The Motagua Valley thornscrub ecoregion (WWF ID: NT1312) is located in the Motagua valley in eastern Guatemala. Surrounded by mountains and receiving relatively little precipitation, the valley is one of the driest in Central America and is characterized by thorn scrub vegetation. It covers an area of 2330 km^{2} and belongs to the deserts and xeric shrublands biome, as defined by the World Wildlife Fund.

==Location and description==
The Motagua Valley is one of the driest areas of Central America. It is surrounded by mountains, such as the Sierra de las Minas in the north, reaching heights of up 3000 meters and the Sierra del Merendón in the south, which reaches over 2000 meters. This xeric climate contrasts sharply with the cloud forests found higher up in the nearby mountains.

==Climate==
The climate of the ecoregion is Tropical savanna climate - dry winter (Köppen climate classification (Aw)). This climate is characterized by relatively even temperatures throughout the year, and a pronounced dry season. The driest month has less than 60 mm of precipitation, and is drier than the average month. The valley temperatures reach up to 50 °C, and it receives less than 500 mm of rainfall per year.

==Flora and fauna==
The vegetation consists mainly of thorny species such as cactus of the genus Opuntia, acacias, and thorny bushes of the Fabaceae. These contrast sharply with the riparian forests in the river valleys with permanent waters.

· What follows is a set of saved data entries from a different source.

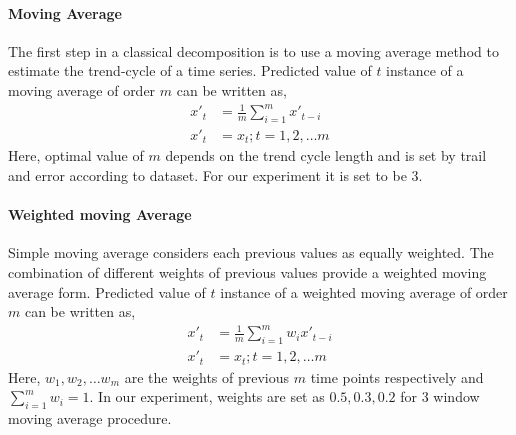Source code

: \paragraph*{\textbf{Moving Average}}
The first step in a classical decomposition is to use a moving average method to estimate the trend-cycle of a time series. Predicted value of $t$ instance of a moving average of order $m$ can be written as,
\begin{align*}
    x'_t &= \frac{1}{m}\sum_{i=1}^{m}x'_{t-i} \\
    x'_t &= x_t ; t=1,2,\dots m
\end{align*}
Here, optimal value of $m$ depends on the trend cycle length and is set by trail and error according to dataset. For our experiment it is set to be $3$.

\paragraph*{\textbf{Weighted moving Average}}
Simple moving average considers each previous values as equally weighted. The combination of different weights of previous values provide a weighted moving average form. Predicted value of $t$ instance of a weighted moving average of order $m$ can be written as,
\begin{align*}
    x'_t &= \frac{1}{m}\sum_{i=1}^{m}w_ix'_{t-i} \\
    x'_t &= x_t ; t=1,2,\dots m
\end{align*}
Here, $w_1, w_2, \dots w_m$ are the weights of previous $m$ time points respectively and $\sum_{i=1}^{m}w_i=1$. In our experiment, weights are set as $0.5, 0.3, 0.2$ for 3  window moving average procedure.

The Motagua Valley thornscrub forms a habitat for 75 bird species, mainly Columbidae, Tyrannidae, Icteridae and Fringillidae, and it is the only place in Central America where Momotus mexicanus lives. It is also home to a number of threatened lizards, including the Guatemalan Spiny-tailed Iguana (Ctenosaura palearis), and the Motagua Valley beaded lizard (Heloderma charlesbogerti), one of the world's most endangered lizards which is endemic to this ecoregion.

==Protected areas==
The ecoregion has few protected areas and is severely affected by the expansion of irrigation agriculture, which is the main cause of the rapid pace of its destruction. Protected areas cover 2.53% of the ecoregion, and include a portion of Cerro Miramundo National Park along with several regional municipal parks and private nature reserves.